A deep dive into overhauling litep2p's ping protocol to support periodic pinging, spec-compliant payloads, and a new SubstreamKeepAlive mechanism for connection lifecycle management

Fixing litep2p’s Broken Ping Protocol (And the Connection Keep-Alive Redesign It Required)

litep2p is the networking library behind Polkadot SDK. It’s a Rust implementation of libp2p, the protocol suite that handles everything from peer discovery to block propagation across the Polkadot network. Every validator, collator, and light client uses it.

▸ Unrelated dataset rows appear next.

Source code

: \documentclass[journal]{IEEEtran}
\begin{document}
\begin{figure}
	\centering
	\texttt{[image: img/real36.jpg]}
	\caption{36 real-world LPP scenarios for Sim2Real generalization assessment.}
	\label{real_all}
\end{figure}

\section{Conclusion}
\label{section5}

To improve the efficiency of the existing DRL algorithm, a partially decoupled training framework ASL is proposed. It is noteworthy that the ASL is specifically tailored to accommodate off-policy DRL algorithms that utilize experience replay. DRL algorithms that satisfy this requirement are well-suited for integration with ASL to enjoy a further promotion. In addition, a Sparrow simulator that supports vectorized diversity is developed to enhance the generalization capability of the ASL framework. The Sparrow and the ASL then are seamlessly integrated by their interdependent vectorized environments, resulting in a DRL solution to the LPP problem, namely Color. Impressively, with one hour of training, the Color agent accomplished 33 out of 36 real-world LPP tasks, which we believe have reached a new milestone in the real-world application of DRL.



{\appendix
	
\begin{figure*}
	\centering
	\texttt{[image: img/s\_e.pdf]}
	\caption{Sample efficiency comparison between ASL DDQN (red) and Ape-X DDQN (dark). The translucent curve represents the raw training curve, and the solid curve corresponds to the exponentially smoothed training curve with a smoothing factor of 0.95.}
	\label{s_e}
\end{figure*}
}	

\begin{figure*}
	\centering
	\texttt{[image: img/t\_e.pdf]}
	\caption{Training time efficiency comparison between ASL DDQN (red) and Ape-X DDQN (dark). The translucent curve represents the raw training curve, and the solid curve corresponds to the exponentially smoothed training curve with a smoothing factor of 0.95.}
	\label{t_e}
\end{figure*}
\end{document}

One of the most basic protocols in libp2p is ping. You send 32 random bytes to a peer, they send the same bytes back, and you measure how long it took. Simple. Except litep2p’s ping implementation was broken in ways that actually mattered. This article is about [PR #416](ping: Conform to the spec & exclude from connection keep-alive by dharjeezy · Pull Request #416 · paritytech/litep2p · GitHub), where I fixed it. What started as a “simple” fix turned into a 30-commit, multi-month effort that ended up touching the connection lifecycle across every transport.

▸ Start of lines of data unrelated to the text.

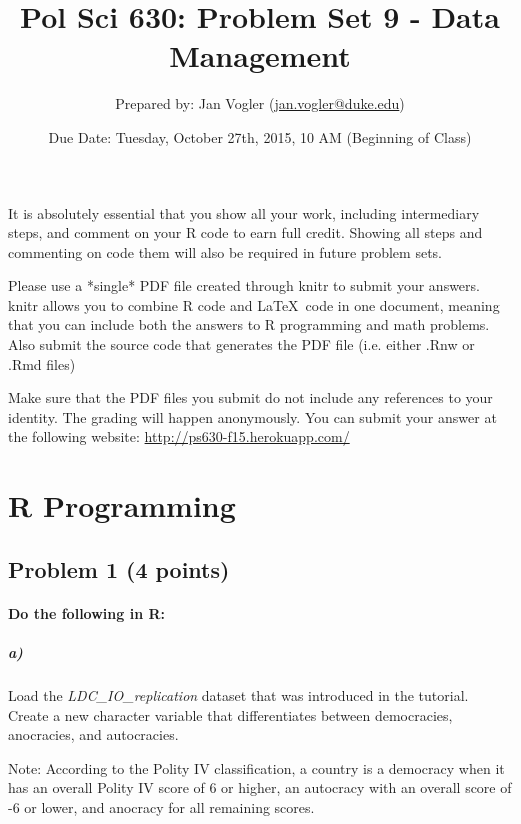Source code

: \documentclass[12pt]{article}
\begin{document}
\title{Pol Sci 630: Problem Set 9 - Data Management}

\author{Prepared by: Jan Vogler (\href{mailto:jan.vogler@duke.edu}{jan.vogler@duke.edu})}

\date{Due Date: Tuesday, October 27th, 2015, 10 AM (Beginning of Class)}
 
\maketitle 



It is absolutely essential that you show all your work, including intermediary steps, and comment on your R code to earn full credit. Showing all steps and commenting on code them will also be required in future problem sets.

Please use a *single* PDF file created through knitr to submit your answers. knitr allows you to combine R code and \LaTeX \ code in one document, meaning that you can include both the answers to R programming and math problems. Also submit the source code that generates the PDF file (i.e. either .Rnw or .Rmd files)

Make sure that the PDF files you submit do not include any references to your identity. The grading will happen anonymously. You can submit your answer at the following website: \url{http://ps630-f15.herokuapp.com/}



\section*{R Programming}

\subsection*{Problem 1 (4 points)}

\paragraph{Do the following in R:}

\subparagraph{a)} Load the \textit{LDC\_IO\_replication} dataset that was introduced in the tutorial. Create a new character variable that differentiates between democracies, anocracies, and autocracies.

Note: According to the Polity IV classification, a country is a democracy when it has an overall Polity IV score of 6 or higher, an autocracy with an overall score of -6 or lower, and anocracy for all remaining scores.
\end{document}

Here’s where ping sits in litep2p’s architecture, for context:

Ping and Identify are “infrastructure” protocols. They exist to support the connections that the real application protocols (Kademlia, notifications, etc.) use. That distinction will become important later.

Before getting into what was broken, it’s worth clarifying two separate mechanisms that are easy to conflate: ping and keep-alive.

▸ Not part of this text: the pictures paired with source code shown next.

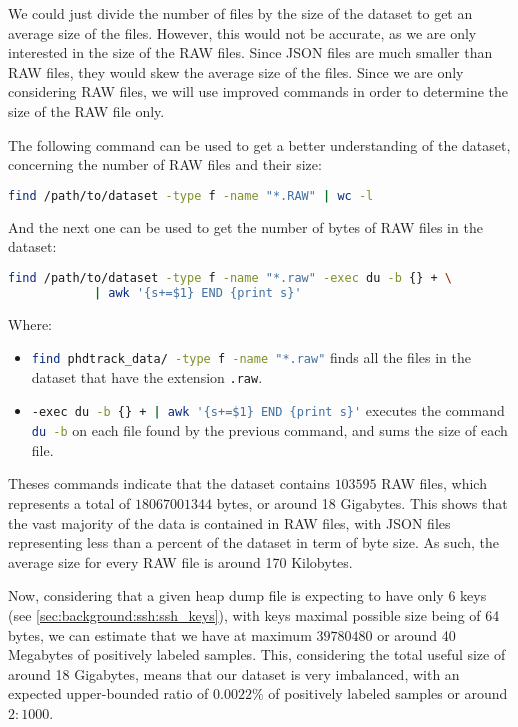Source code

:    We could just divide the number of files by the size of the dataset to get an average size of the files. However, this would not be accurate, as we are only interested in the size of the RAW files. Since JSON files are much smaller than RAW files, they would skew the average size of the files. Since we are only considering RAW files, we will use improved commands in order to determine the size of the RAW file only.

    The following command can be used to get a better understanding of the dataset, concerning the number of RAW files and their size:

    \begin{lstlisting}[caption={Find the number of RAW files in the dataset}, language=bash]
        find /path/to/dataset -type f -name "*.RAW" | wc -l
    \end{lstlisting}

    And the next one can be used to get the number of bytes of RAW files in the dataset:

    \begin{lstlisting}[caption={Find the number of bytes of RAW files in the dataset}, language=bash]
        find /path/to/dataset -type f -name "*.raw" -exec du -b {} + \
            | awk '{s+=$1} END {print s}'
    \end{lstlisting}

    Where:
    \begin{itemize}
        \item \lstinline[language=bash]!find phdtrack_data/ -type f -name "*.raw"! finds all the files in the dataset that have the extension \lstinline[language=bash]!.raw!.
        \item \lstinline[language=bash]!-exec du -b {} + | awk '{s+=$1} END {print s}'! executes the command \lstinline[language=bash]!du -b! on each file found by the previous command, and sums the size of each file.
    \end{itemize}

    Theses commands indicate that the dataset contains $ 103595 $ RAW files, which represents a total of $ 18067001344 $ bytes, or around 18 Gigabytes. This shows that the vast majority of the data is contained in RAW files, with JSON files representing less than a percent of the dataset in term of byte size. As such, the average size for every RAW file is around 170 Kilobytes. 

    Now, considering that a given heap dump file is expecting to have only 6 keys (see \ref{sec:background:ssh:ssh_keys}), with keys maximal possible size being of 64 bytes, we can estimate that we have at maximum $ 39780480 $ or around 40 Megabytes of positively labeled samples. This, considering the total useful size of around 18 Gigabytes, means that our dataset is very imbalanced, with an expected upper-bounded ratio of $ 0.0022\% $ of positively labeled samples or around $ 2:1000 $.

Keep-alive is litep2p’s built-in mechanism for detecting healthy but idle connections. Even if a connection is perfectly fine at the transport level, if no useful application data is flowing over it, litep2p should eventually close it. One reason is resource management: every open connection consumes file descriptors and memory. But there’s also a security angle. If a swarm of malicious nodes can occupy all of a validator’s connection slots by just connecting and doing nothing useful, that validator gets cut off from the network. This is a resource starvation attack.

Ping is a separate protocol that consumers of litep2p (like Polkadot) can use to implement connection health checks. It answers a different question: not “is this connection doing useful work?” but “is the remote peer actually alive and responding?” A connection can be idle (no application traffic) but healthy (peer is reachable), or active (substreams open) but dead (peer crashed and hasn’t responded in 30 seconds). Keep-alive handles the first case; ping handles the second.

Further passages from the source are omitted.